En ese momento, su palma envolvía suavemente el cuello del anciano del Valle del Dios Rojo. Con solo un estallido de energía de su palma, el anciano Santo del Valle del Dios Rojo podría ser decapitado.
Aunque los cultivadores alcanzaban el Reino Semidivino y se centraban en su Espíritu Primordial, un Semi Santo con solo una cabeza no sería demasiado poderoso. Su fuerza se desplomaría, e incluso un Experto en Transformación Divina podría suponer una amenaza para su vida.
Lo que sorprendió aún más a la gente fue la velocidad del joven; era increíblemente rápido, inimaginablemente. En solo un parpadeo, había inmovilizado a un Semi Santo.
Sus palabras aún resonaban entre el cielo y la tierra—
—Y yo, el insignificante júnior al que no se debe tomar en serio, matarte a ti… ¡es como masacrar a un perro!
Sus palabras fueron dichas a la ligera, pero estaban llenas de una escalofriante intención asesina.
Nadie dudaba de que Ye Chen pasaría a la acción y mataría al anciano del Valle del Dios Rojo.
De repente, el Semi Santo del Valle del Dios Rojo se aterrorizó porque sintió una fuerte oleada de intención asesina que emanaba de Ye Chen, y se apresuró a decir: —Muchacho, ¿qué quieres? Soy uno de los Doce Ancianos del Valle del Dios Rojo. Si me matas, este asunto no terminará bien.
—Parece que la lección que le di a tu Valle del Dios Rojo hace un mes, cuando vinisteis a provocar a la Puerta Celestial, no fue suficiente.
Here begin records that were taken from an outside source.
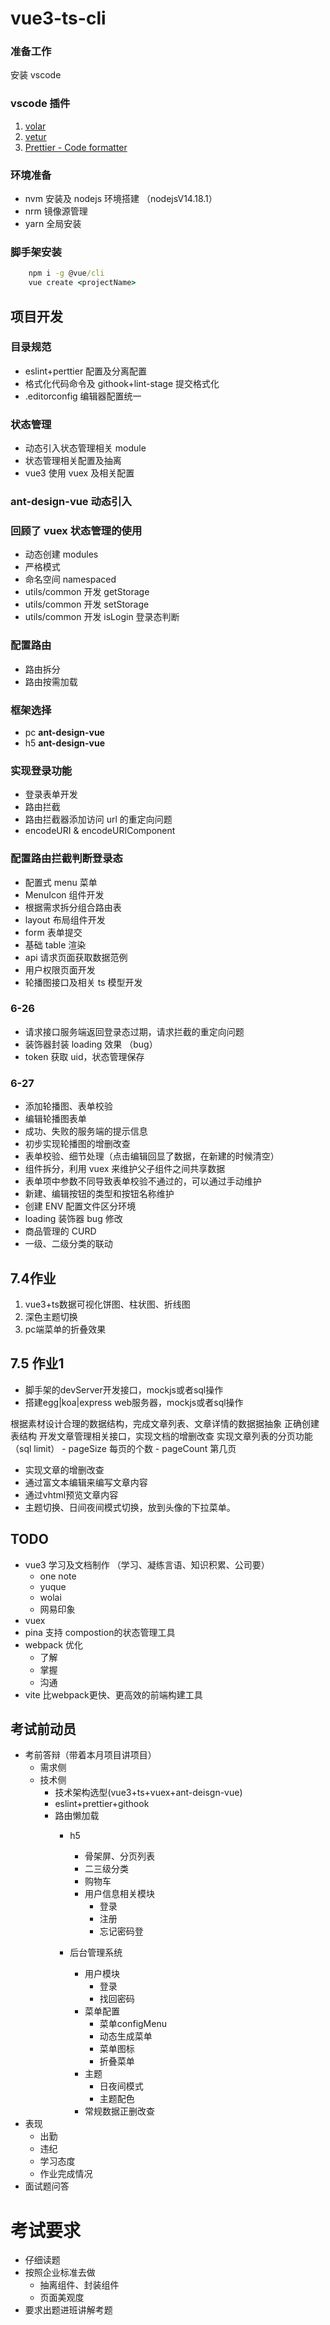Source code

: # vue3-ts-cli

### 准备工作

安装 vscode

### vscode 插件

1. [volar](https://marketplace.visualstudio.com/items?itemName=Vue.volar)
2. [vetur](https://marketplace.visualstudio.com/items?itemName=octref.vetur)
3. [Prettier - Code formatter](https://marketplace.visualstudio.com/items?itemName=esbenp.prettier-vscode)

### 环境准备

- nvm 安装及 nodejs 环境搭建 （nodejsV14.18.1）
- nrm 镜像源管理
- yarn 全局安装

### 脚手架安装

```cmd
    npm i -g @vue/cli
    vue create <projectName>
```

## 项目开发

### 目录规范

- eslint+perttier 配置及分离配置
- 格式化代码命令及 githook+lint-stage 提交格式化
- .editorconfig 编辑器配置统一

### 状态管理

- 动态引入状态管理相关 module
- 状态管理相关配置及抽离
- vue3 使用 vuex 及相关配置

### ant-design-vue 动态引入

<!-- 06-25上午 -->

### 回顾了 vuex 状态管理的使用

- 动态创建 modules
- 严格模式
- 命名空间 namespaced
- utils/common 开发 getStorage
- utils/common 开发 setStorage
- utils/common 开发 isLogin 登录态判断

### 配置路由

- 路由拆分
- 路由按需加载

### 框架选择

- pc **ant-design-vue**
- h5 **ant-design-vue**

### 实现登录功能

- 登录表单开发
- 路由拦截
- 路由拦截器添加访问 url 的重定向问题
- encodeURI & encodeURIComponent

### 配置路由拦截判断登录态

- 配置式 menu 菜单
- MenuIcon 组件开发
- 根据需求拆分组合路由表
- layout 布局组件开发
- form 表单提交
- 基础 table 渲染
- api 请求页面获取数据范例
- 用户权限页面开发
- 轮播图接口及相关 ts 模型开发

### 6-26

- 请求接口服务端返回登录态过期，请求拦截的重定向问题
- 装饰器封装 loading 效果 （bug）
- token 获取 uid，状态管理保存

### 6-27

- 添加轮播图、表单校验
- 编辑轮播图表单
- 成功、失败的服务端的提示信息
- 初步实现轮播图的增删改查
- 表单校验、细节处理（点击编辑回显了数据，在新建的时候清空）
- 组件拆分，利用 vuex 来维护父子组件之间共享数据
- 表单项中参数不同导致表单校验不通过的，可以通过手动维护
- 新建、编辑按钮的类型和按钮名称维护
- 创建 ENV 配置文件区分环境
- loading 装饰器 bug 修改
- 商品管理的 CURD
- 一级、二级分类的联动

## 7.4作业
1. vue3+ts数据可视化饼图、柱状图、折线图
2. 深色主题切换
2. pc端菜单的折叠效果


## 7.5 作业1
- 脚手架的devServer开发接口，mockjs或者sql操作
- 搭建egg|koa|express web服务器，mockjs或者sql操作

根据素材设计合理的数据结构，完成文章列表、文章详情的数据据抽象
正确创建表结构
开发文章管理相关接口，实现文档的增删改查
实现文章列表的分页功能 （sql limit）
    - pageSize 每页的个数
    - pageCount  第几页
- 实现文章的增删改查
- 通过富文本编辑来编写文章内容
- 通过vhtml预览文章内容
- 主题切换、日间夜间模式切换，放到头像的下拉菜单。

## TODO 
- vue3 学习及文档制作 （学习、凝练言语、知识积累、公司要）
    - one note
    - yuque
    - wolai
    - 网易印象
- vuex
- pina  支持 compostion的状态管理工具
- webpack 优化
    - 了解
    - 掌握
    - 沟通
- vite  比webpack更快、更高效的前端构建工具

## 考试前动员
- 考前答辩（带着本月项目讲项目）
    - 需求侧
    - 技术侧
        - 技术架构选型(vue3+ts+vuex+ant-deisgn-vue)
        - eslint+prettier+githook
        - 路由懒加载
            - h5
                - 骨架屏、分页列表
                - 二三级分类
                - 购物车
                - 用户信息相关模块
                    - 登录
                    - 注册
                    - 忘记密码登
                
            - 后台管理系统
                - 用户模块
                    - 登录
                    - 找回密码
                - 菜单配置
                    - 菜单configMenu
                    - 动态生成菜单
                    - 菜单图标
                    - 折叠菜单
                - 主题
                    - 日夜间模式
                    - 主题配色
                - 常规数据正删改查
- 表现
    - 出勤
    - 违纪
    - 学习态度
    - 作业完成情况
- 面试题问答
# 考试要求
- 仔细读题
- 按照企业标准去做
    - 抽离组件、封装组件
    - 页面美观度 
- 要求出题进班讲解考题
Parece que de verdad necesito llevar a cabo una masacre hoy —dijo Ye Chen.
Estas palabras hicieron que el Duodécimo Anciano del Valle del Dios Rojo palideciera, porque al mirar al joven algo familiar que tenía delante, de repente recordó quién era. No pudo evitar exclamar con horror: —¿Podrías ser tú el que luchó…?
Antes de que pudiera terminar su frase, una luz dorada brilló en la palma de Ye Chen, y el cuello del Noveno Anciano explotó directamente, con sangre y carne volando por los aires, y el resto de sus palabras quedaron sin decir para siempre. Además, la mano de Ye Chen, manchada con sangre que goteaba, agarró inmediatamente el Espíritu Primordial del Noveno Anciano que escapaba, con brillantes Llamas Sagradas doradas chispeando entre sus dedos.
Acompañado de un grito desgarrador que se detuvo bruscamente, un poderoso Semi Santo fue así asesinado sin dudarlo.
De repente, en esta parte del mundo, todos sintieron un escalofrío en el corazón; este joven aparentemente inofensivo tenía el aterrador poder de matar Santos.
Aunque los Doce Ancianos del Valle del Dios Rojo eran solo Medio Santos, cada uno era una figura que podía dominar los vientos y las nubes en el mundo, ancianos de alto rango de una Fuerza Inmortal, y sin embargo, fueron asesinados con tanta facilidad.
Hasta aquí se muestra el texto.